PROBLEM REQUIREMENTS
Repeat exactly, and only, the lines below starting at the line that contains "#<Person:0x00007f94d1af35a8" and ending at the line that contains "3.0.0 :029 >", inclusive of both.

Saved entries
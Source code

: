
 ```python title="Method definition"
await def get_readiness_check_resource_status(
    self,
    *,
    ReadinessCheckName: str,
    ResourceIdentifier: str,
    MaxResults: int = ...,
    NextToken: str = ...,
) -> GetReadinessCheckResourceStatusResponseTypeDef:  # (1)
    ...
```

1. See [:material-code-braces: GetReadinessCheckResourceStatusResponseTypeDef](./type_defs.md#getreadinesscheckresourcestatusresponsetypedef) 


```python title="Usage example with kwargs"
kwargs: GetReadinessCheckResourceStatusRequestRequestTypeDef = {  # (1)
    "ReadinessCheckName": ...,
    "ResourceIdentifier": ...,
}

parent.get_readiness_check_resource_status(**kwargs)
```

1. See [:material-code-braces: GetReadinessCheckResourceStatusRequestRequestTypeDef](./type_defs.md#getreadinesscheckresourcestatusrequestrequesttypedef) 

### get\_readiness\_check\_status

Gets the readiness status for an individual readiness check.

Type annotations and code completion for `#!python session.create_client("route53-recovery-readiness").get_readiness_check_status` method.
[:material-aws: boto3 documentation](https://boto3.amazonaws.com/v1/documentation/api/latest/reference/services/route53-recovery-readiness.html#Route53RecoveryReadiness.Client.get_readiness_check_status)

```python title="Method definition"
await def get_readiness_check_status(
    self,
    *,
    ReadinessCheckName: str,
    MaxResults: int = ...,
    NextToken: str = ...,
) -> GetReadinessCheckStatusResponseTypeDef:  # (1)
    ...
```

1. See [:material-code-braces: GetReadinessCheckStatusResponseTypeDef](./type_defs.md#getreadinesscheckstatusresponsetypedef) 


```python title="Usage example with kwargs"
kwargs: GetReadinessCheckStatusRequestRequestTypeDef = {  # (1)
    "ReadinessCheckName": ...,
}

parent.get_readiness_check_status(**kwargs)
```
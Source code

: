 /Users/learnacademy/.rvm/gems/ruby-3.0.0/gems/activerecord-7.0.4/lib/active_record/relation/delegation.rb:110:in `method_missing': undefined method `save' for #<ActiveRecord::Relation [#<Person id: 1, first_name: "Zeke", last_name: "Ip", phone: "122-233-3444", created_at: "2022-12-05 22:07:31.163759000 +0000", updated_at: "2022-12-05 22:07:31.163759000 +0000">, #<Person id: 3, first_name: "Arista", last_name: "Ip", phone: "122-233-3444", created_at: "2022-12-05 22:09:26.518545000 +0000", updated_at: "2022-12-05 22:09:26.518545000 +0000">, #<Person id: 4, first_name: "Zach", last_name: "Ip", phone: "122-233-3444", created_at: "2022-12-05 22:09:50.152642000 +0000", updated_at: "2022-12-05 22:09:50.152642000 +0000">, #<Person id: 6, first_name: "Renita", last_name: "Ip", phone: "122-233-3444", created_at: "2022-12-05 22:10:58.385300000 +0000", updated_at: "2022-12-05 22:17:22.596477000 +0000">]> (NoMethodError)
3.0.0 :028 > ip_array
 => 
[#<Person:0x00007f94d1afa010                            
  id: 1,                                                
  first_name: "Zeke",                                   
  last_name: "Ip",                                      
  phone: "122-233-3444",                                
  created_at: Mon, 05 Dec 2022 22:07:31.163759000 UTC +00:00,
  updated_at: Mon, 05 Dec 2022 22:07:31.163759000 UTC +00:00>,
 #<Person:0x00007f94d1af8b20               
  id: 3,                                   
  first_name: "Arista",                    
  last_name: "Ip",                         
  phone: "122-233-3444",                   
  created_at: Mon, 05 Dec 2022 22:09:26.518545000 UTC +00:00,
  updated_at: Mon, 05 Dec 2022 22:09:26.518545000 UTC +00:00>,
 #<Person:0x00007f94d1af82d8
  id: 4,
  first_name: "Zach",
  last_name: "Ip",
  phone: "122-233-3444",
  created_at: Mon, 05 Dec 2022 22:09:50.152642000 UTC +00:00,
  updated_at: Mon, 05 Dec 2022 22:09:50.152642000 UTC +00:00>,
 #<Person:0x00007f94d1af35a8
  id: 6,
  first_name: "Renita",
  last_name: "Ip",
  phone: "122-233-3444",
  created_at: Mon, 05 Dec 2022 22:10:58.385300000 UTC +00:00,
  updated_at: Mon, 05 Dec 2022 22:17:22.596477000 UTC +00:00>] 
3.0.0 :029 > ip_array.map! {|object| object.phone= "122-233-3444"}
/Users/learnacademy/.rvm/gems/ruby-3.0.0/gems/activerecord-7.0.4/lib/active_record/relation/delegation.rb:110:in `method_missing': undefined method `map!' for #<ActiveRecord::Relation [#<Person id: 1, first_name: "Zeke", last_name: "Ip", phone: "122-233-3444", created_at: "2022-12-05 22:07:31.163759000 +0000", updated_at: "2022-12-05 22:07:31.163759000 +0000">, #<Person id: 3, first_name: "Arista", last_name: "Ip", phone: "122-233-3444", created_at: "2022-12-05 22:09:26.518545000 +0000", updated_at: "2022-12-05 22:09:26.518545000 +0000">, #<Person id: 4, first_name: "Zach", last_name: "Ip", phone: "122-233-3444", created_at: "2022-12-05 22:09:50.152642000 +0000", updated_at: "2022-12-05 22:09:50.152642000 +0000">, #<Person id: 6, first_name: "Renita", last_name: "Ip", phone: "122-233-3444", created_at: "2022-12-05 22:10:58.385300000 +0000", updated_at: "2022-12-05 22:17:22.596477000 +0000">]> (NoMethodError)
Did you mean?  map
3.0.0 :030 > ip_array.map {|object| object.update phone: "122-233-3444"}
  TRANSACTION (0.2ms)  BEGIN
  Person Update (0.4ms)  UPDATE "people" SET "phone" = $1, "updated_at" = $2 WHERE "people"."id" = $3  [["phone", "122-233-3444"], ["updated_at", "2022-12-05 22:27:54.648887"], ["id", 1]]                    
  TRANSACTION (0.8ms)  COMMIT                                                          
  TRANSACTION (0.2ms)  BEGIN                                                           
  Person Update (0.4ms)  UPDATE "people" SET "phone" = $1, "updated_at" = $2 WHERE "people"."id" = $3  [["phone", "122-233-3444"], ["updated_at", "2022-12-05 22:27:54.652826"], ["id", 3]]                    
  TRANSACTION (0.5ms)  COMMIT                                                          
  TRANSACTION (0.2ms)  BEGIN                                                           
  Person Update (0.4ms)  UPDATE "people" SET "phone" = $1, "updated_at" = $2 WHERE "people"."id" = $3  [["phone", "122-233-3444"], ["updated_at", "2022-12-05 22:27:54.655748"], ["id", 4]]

SOLUTION BELOW
 #<Person:0x00007f94d1af35a8
  id: 6,
  first_name: "Renita",
  last_name: "Ip",
  phone: "122-233-3444",
  created_at: Mon, 05 Dec 2022 22:10:58.385300000 UTC +00:00,
  updated_at: Mon, 05 Dec 2022 22:17:22.596477000 UTC +00:00>] 
3.0.0 :029 > ip_array.map! {|object| object.phone= "122-233-3444"}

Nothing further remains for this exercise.